[Stored data entries]

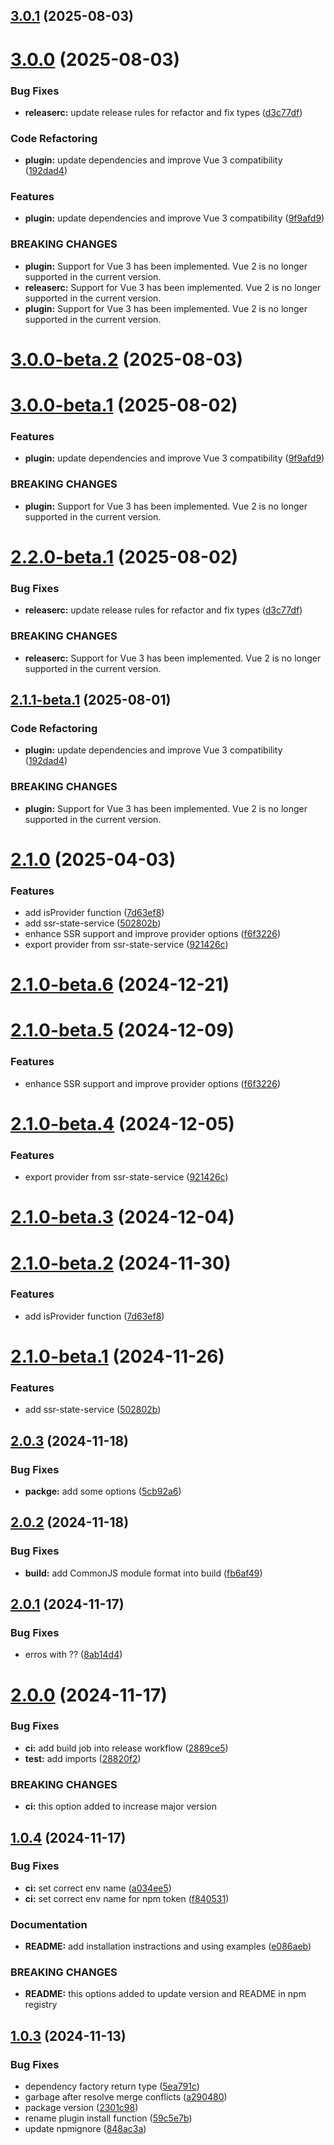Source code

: ## [3.0.1](https://github.com/vue-modeler/dc/compare/v3.0.0...v3.0.1) (2025-08-03)

# [3.0.0](https://github.com/vue-modeler/dc/compare/v2.1.0...v3.0.0) (2025-08-03)


### Bug Fixes

* **releaserc:** update release rules for refactor and fix types ([d3c77df](https://github.com/vue-modeler/dc/commit/d3c77dfed9539448425e7848f7dd153524f6c793))


### Code Refactoring

* **plugin:** update dependencies and improve Vue 3 compatibility ([192dad4](https://github.com/vue-modeler/dc/commit/192dad4a488fbf367993c3a7c48e0a4c32925735))


### Features

* **plugin:** update dependencies and improve Vue 3 compatibility ([9f9afd9](https://github.com/vue-modeler/dc/commit/9f9afd97cc238e5ef4c8299a828d8b302901e02c))


### BREAKING CHANGES

* **plugin:** Support for Vue 3 has been implemented. Vue 2 is no longer supported in the current version.
* **releaserc:** Support for Vue 3 has been implemented. Vue 2 is no longer supported in the current version.
* **plugin:** Support for Vue 3 has been implemented. Vue 2 is no longer supported in the current version.

# [3.0.0-beta.2](https://github.com/vue-modeler/dc/compare/v3.0.0-beta.1...v3.0.0-beta.2) (2025-08-03)

# [3.0.0-beta.1](https://github.com/vue-modeler/dc/compare/v2.2.0-beta.1...v3.0.0-beta.1) (2025-08-02)


### Features

* **plugin:** update dependencies and improve Vue 3 compatibility ([9f9afd9](https://github.com/vue-modeler/dc/commit/9f9afd97cc238e5ef4c8299a828d8b302901e02c))


### BREAKING CHANGES

* **plugin:** Support for Vue 3 has been implemented. Vue 2 is no longer supported in the current version.

# [2.2.0-beta.1](https://github.com/vue-modeler/dc/compare/v2.1.1-beta.1...v2.2.0-beta.1) (2025-08-02)


### Bug Fixes

* **releaserc:** update release rules for refactor and fix types ([d3c77df](https://github.com/vue-modeler/dc/commit/d3c77dfed9539448425e7848f7dd153524f6c793))


### BREAKING CHANGES

* **releaserc:** Support for Vue 3 has been implemented. Vue 2 is no longer supported in the current version.

## [2.1.1-beta.1](https://github.com/vue-modeler/dc/compare/v2.1.0...v2.1.1-beta.1) (2025-08-01)


### Code Refactoring

* **plugin:** update dependencies and improve Vue 3 compatibility ([192dad4](https://github.com/vue-modeler/dc/commit/192dad4a488fbf367993c3a7c48e0a4c32925735))


### BREAKING CHANGES

* **plugin:** Support for Vue 3 has been implemented. Vue 2 is no longer supported in the current version.

# [2.1.0](https://github.com/vue-modeler/dc/compare/v2.0.3...v2.1.0) (2025-04-03)


### Features

* add isProvider function ([7d63ef8](https://github.com/vue-modeler/dc/commit/7d63ef8ab2aececa41bc3fe0749d9db2aba14200))
* add ssr-state-service ([502802b](https://github.com/vue-modeler/dc/commit/502802b8b3fe756fb3f4d95021a8efc4d155e510))
* enhance SSR support and improve provider options ([f6f3226](https://github.com/vue-modeler/dc/commit/f6f32269d7cdcf065877cd2493bb9e67b878a2d9))
* export provider from ssr-state-service ([921426c](https://github.com/vue-modeler/dc/commit/921426c056204048de9aaf0f36f376828c1e5ca8))

# [2.1.0-beta.6](https://github.com/vue-modeler/dc/compare/v2.1.0-beta.5...v2.1.0-beta.6) (2024-12-21)

# [2.1.0-beta.5](https://github.com/vue-modeler/dc/compare/v2.1.0-beta.4...v2.1.0-beta.5) (2024-12-09)


### Features

* enhance SSR support and improve provider options ([f6f3226](https://github.com/vue-modeler/dc/commit/f6f32269d7cdcf065877cd2493bb9e67b878a2d9))

# [2.1.0-beta.4](https://github.com/vue-modeler/dc/compare/v2.1.0-beta.3...v2.1.0-beta.4) (2024-12-05)


### Features

* export provider from ssr-state-service ([921426c](https://github.com/vue-modeler/dc/commit/921426c056204048de9aaf0f36f376828c1e5ca8))

# [2.1.0-beta.3](https://github.com/vue-modeler/dc/compare/v2.1.0-beta.2...v2.1.0-beta.3) (2024-12-04)

# [2.1.0-beta.2](https://github.com/vue-modeler/dc/compare/v2.1.0-beta.1...v2.1.0-beta.2) (2024-11-30)


### Features

* add isProvider function ([7d63ef8](https://github.com/vue-modeler/dc/commit/7d63ef8ab2aececa41bc3fe0749d9db2aba14200))

# [2.1.0-beta.1](https://github.com/vue-modeler/dc/compare/v2.0.3...v2.1.0-beta.1) (2024-11-26)


### Features

* add ssr-state-service ([502802b](https://github.com/vue-modeler/dc/commit/502802b8b3fe756fb3f4d95021a8efc4d155e510))

## [2.0.3](https://github.com/vue-modeler/dc/compare/v2.0.2...v2.0.3) (2024-11-18)


### Bug Fixes

* **packge:** add some options ([5cb92a6](https://github.com/vue-modeler/dc/commit/5cb92a68d73bbef4e46a7d0b50786e788ba0e46b))

## [2.0.2](https://github.com/vue-modeler/dc/compare/v2.0.1...v2.0.2) (2024-11-18)


### Bug Fixes

* **build:** add CommonJS module format into build ([fb6af49](https://github.com/vue-modeler/dc/commit/fb6af49f5f68fa5e1da5087761de7df062d375eb))

## [2.0.1](https://github.com/vue-modeler/dc/compare/v2.0.0...v2.0.1) (2024-11-17)


### Bug Fixes

* erros with ?? ([8ab14d4](https://github.com/vue-modeler/dc/commit/8ab14d4dec05032337eda6eed37d2f1c0f7103fa))

# [2.0.0](https://github.com/vue-modeler/dc/compare/v1.0.4...v2.0.0) (2024-11-17)


### Bug Fixes

* **ci:** add build job into release workflow ([2889ce5](https://github.com/vue-modeler/dc/commit/2889ce52148382567b477dca2f4ef087a31543bd))
* **test:** add imports ([28820f2](https://github.com/vue-modeler/dc/commit/28820f2212dd256405570d95a1ee08c50d28259b))


### BREAKING CHANGES

* **ci:** this option added to increase major version

## [1.0.4](https://github.com/vue-modeler/dc/compare/v1.0.3...v1.0.4) (2024-11-17)


### Bug Fixes

* **ci:** set correct   env name ([a034ee5](https://github.com/vue-modeler/dc/commit/a034ee59fec8b74f27f79db7bdb226d14b89065a))
* **ci:** set correct  env name for npm token ([f840531](https://github.com/vue-modeler/dc/commit/f8405315fb41ddc612485db4ea42dd2a3696a246))


### Documentation

* **README:** add installation instractions and using examples ([e086aeb](https://github.com/vue-modeler/dc/commit/e086aeb320cf6d9c1c6d056e1709b2b6d9afb3e0))


### BREAKING CHANGES

* **README:** this options added to update version and README in npm registry

## [1.0.3](https://github.com/vue-modeler/dc/compare/v1.0.2...v1.0.3) (2024-11-13)

### Bug Fixes

* dependency factory return type ([5ea791c](https://github.com/vue-modeler/dc/commit/5ea791c461dc3cfb469c767cb5199f5eafb202df))
* garbage after resolve merge conflicts ([a290480](https://github.com/vue-modeler/dc/commit/a29048059fa3758b34989f278e22c326a3d6cee1))
* package version ([2301c98](https://github.com/vue-modeler/dc/commit/2301c98075eccc7f1462791d65538b522b3130ec))
* rename plugin install function ([59c5e7b](https://github.com/vue-modeler/dc/commit/59c5e7b6c4ffc0d0cad76172bf6b24d68f50c296))
* update npmignore ([848ac3a](https://github.com/vue-modeler/dc/commit/848ac3a40f8965416bb45ffa9c061230cc3538d5))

TASK DIRECTIONS » Transcribe every line of the data exactly. No pictures go in the copy.

ANSWER TO THE EXERCISE »
Source code

: ## [3.0.1](https://github.com/vue-modeler/dc/compare/v3.0.0...v3.0.1) (2025-08-03)

# [3.0.0](https://github.com/vue-modeler/dc/compare/v2.1.0...v3.0.0) (2025-08-03)


### Bug Fixes

* **releaserc:** update release rules for refactor and fix types ([d3c77df](https://github.com/vue-modeler/dc/commit/d3c77dfed9539448425e7848f7dd153524f6c793))


### Code Refactoring

* **plugin:** update dependencies and improve Vue 3 compatibility ([192dad4](https://github.com/vue-modeler/dc/commit/192dad4a488fbf367993c3a7c48e0a4c32925735))


### Features

* **plugin:** update dependencies and improve Vue 3 compatibility ([9f9afd9](https://github.com/vue-modeler/dc/commit/9f9afd97cc238e5ef4c8299a828d8b302901e02c))


### BREAKING CHANGES

* **plugin:** Support for Vue 3 has been implemented. Vue 2 is no longer supported in the current version.
* **releaserc:** Support for Vue 3 has been implemented. Vue 2 is no longer supported in the current version.
* **plugin:** Support for Vue 3 has been implemented. Vue 2 is no longer supported in the current version.

# [3.0.0-beta.2](https://github.com/vue-modeler/dc/compare/v3.0.0-beta.1...v3.0.0-beta.2) (2025-08-03)

# [3.0.0-beta.1](https://github.com/vue-modeler/dc/compare/v2.2.0-beta.1...v3.0.0-beta.1) (2025-08-02)


### Features

* **plugin:** update dependencies and improve Vue 3 compatibility ([9f9afd9](https://github.com/vue-modeler/dc/commit/9f9afd97cc238e5ef4c8299a828d8b302901e02c))


### BREAKING CHANGES

* **plugin:** Support for Vue 3 has been implemented. Vue 2 is no longer supported in the current version.

# [2.2.0-beta.1](https://github.com/vue-modeler/dc/compare/v2.1.1-beta.1...v2.2.0-beta.1) (2025-08-02)


### Bug Fixes

* **releaserc:** update release rules for refactor and fix types ([d3c77df](https://github.com/vue-modeler/dc/commit/d3c77dfed9539448425e7848f7dd153524f6c793))


### BREAKING CHANGES

* **releaserc:** Support for Vue 3 has been implemented. Vue 2 is no longer supported in the current version.

## [2.1.1-beta.1](https://github.com/vue-modeler/dc/compare/v2.1.0...v2.1.1-beta.1) (2025-08-01)


### Code Refactoring

* **plugin:** update dependencies and improve Vue 3 compatibility ([192dad4](https://github.com/vue-modeler/dc/commit/192dad4a488fbf367993c3a7c48e0a4c32925735))


### BREAKING CHANGES

* **plugin:** Support for Vue 3 has been implemented. Vue 2 is no longer supported in the current version.

# [2.1.0](https://github.com/vue-modeler/dc/compare/v2.0.3...v2.1.0) (2025-04-03)


### Features

* add isProvider function ([7d63ef8](https://github.com/vue-modeler/dc/commit/7d63ef8ab2aececa41bc3fe0749d9db2aba14200))
* add ssr-state-service ([502802b](https://github.com/vue-modeler/dc/commit/502802b8b3fe756fb3f4d95021a8efc4d155e510))
* enhance SSR support and improve provider options ([f6f3226](https://github.com/vue-modeler/dc/commit/f6f32269d7cdcf065877cd2493bb9e67b878a2d9))
* export provider from ssr-state-service ([921426c](https://github.com/vue-modeler/dc/commit/921426c056204048de9aaf0f36f376828c1e5ca8))

# [2.1.0-beta.6](https://github.com/vue-modeler/dc/compare/v2.1.0-beta.5...v2.1.0-beta.6) (2024-12-21)

# [2.1.0-beta.5](https://github.com/vue-modeler/dc/compare/v2.1.0-beta.4...v2.1.0-beta.5) (2024-12-09)


### Features

* enhance SSR support and improve provider options ([f6f3226](https://github.com/vue-modeler/dc/commit/f6f32269d7cdcf065877cd2493bb9e67b878a2d9))

# [2.1.0-beta.4](https://github.com/vue-modeler/dc/compare/v2.1.0-beta.3...v2.1.0-beta.4) (2024-12-05)


### Features

* export provider from ssr-state-service ([921426c](https://github.com/vue-modeler/dc/commit/921426c056204048de9aaf0f36f376828c1e5ca8))

# [2.1.0-beta.3](https://github.com/vue-modeler/dc/compare/v2.1.0-beta.2...v2.1.0-beta.3) (2024-12-04)

# [2.1.0-beta.2](https://github.com/vue-modeler/dc/compare/v2.1.0-beta.1...v2.1.0-beta.2) (2024-11-30)


### Features

* add isProvider function ([7d63ef8](https://github.com/vue-modeler/dc/commit/7d63ef8ab2aececa41bc3fe0749d9db2aba14200))

# [2.1.0-beta.1](https://github.com/vue-modeler/dc/compare/v2.0.3...v2.1.0-beta.1) (2024-11-26)


### Features

* add ssr-state-service ([502802b](https://github.com/vue-modeler/dc/commit/502802b8b3fe756fb3f4d95021a8efc4d155e510))

## [2.0.3](https://github.com/vue-modeler/dc/compare/v2.0.2...v2.0.3) (2024-11-18)


### Bug Fixes

* **packge:** add some options ([5cb92a6](https://github.com/vue-modeler/dc/commit/5cb92a68d73bbef4e46a7d0b50786e788ba0e46b))

## [2.0.2](https://github.com/vue-modeler/dc/compare/v2.0.1...v2.0.2) (2024-11-18)


### Bug Fixes

* **build:** add CommonJS module format into build ([fb6af49](https://github.com/vue-modeler/dc/commit/fb6af49f5f68fa5e1da5087761de7df062d375eb))

## [2.0.1](https://github.com/vue-modeler/dc/compare/v2.0.0...v2.0.1) (2024-11-17)


### Bug Fixes

* erros with ?? ([8ab14d4](https://github.com/vue-modeler/dc/commit/8ab14d4dec05032337eda6eed37d2f1c0f7103fa))

# [2.0.0](https://github.com/vue-modeler/dc/compare/v1.0.4...v2.0.0) (2024-11-17)


### Bug Fixes

* **ci:** add build job into release workflow ([2889ce5](https://github.com/vue-modeler/dc/commit/2889ce52148382567b477dca2f4ef087a31543bd))
* **test:** add imports ([28820f2](https://github.com/vue-modeler/dc/commit/28820f2212dd256405570d95a1ee08c50d28259b))


### BREAKING CHANGES

* **ci:** this option added to increase major version

## [1.0.4](https://github.com/vue-modeler/dc/compare/v1.0.3...v1.0.4) (2024-11-17)


### Bug Fixes

* **ci:** set correct   env name ([a034ee5](https://github.com/vue-modeler/dc/commit/a034ee59fec8b74f27f79db7bdb226d14b89065a))
* **ci:** set correct  env name for npm token ([f840531](https://github.com/vue-modeler/dc/commit/f8405315fb41ddc612485db4ea42dd2a3696a246))


### Documentation

* **README:** add installation instractions and using examples ([e086aeb](https://github.com/vue-modeler/dc/commit/e086aeb320cf6d9c1c6d056e1709b2b6d9afb3e0))


### BREAKING CHANGES

* **README:** this options added to update version and README in npm registry

## [1.0.3](https://github.com/vue-modeler/dc/compare/v1.0.2...v1.0.3) (2024-11-13)

### Bug Fixes

* dependency factory return type ([5ea791c](https://github.com/vue-modeler/dc/commit/5ea791c461dc3cfb469c767cb5199f5eafb202df))
* garbage after resolve merge conflicts ([a290480](https://github.com/vue-modeler/dc/commit/a29048059fa3758b34989f278e22c326a3d6cee1))
* package version ([2301c98](https://github.com/vue-modeler/dc/commit/2301c98075eccc7f1462791d65538b522b3130ec))
* rename plugin install function ([59c5e7b](https://github.com/vue-modeler/dc/commit/59c5e7b6c4ffc0d0cad76172bf6b24d68f50c296))
* update npmignore ([848ac3a](https://github.com/vue-modeler/dc/commit/848ac3a40f8965416bb45ffa9c061230cc3538d5))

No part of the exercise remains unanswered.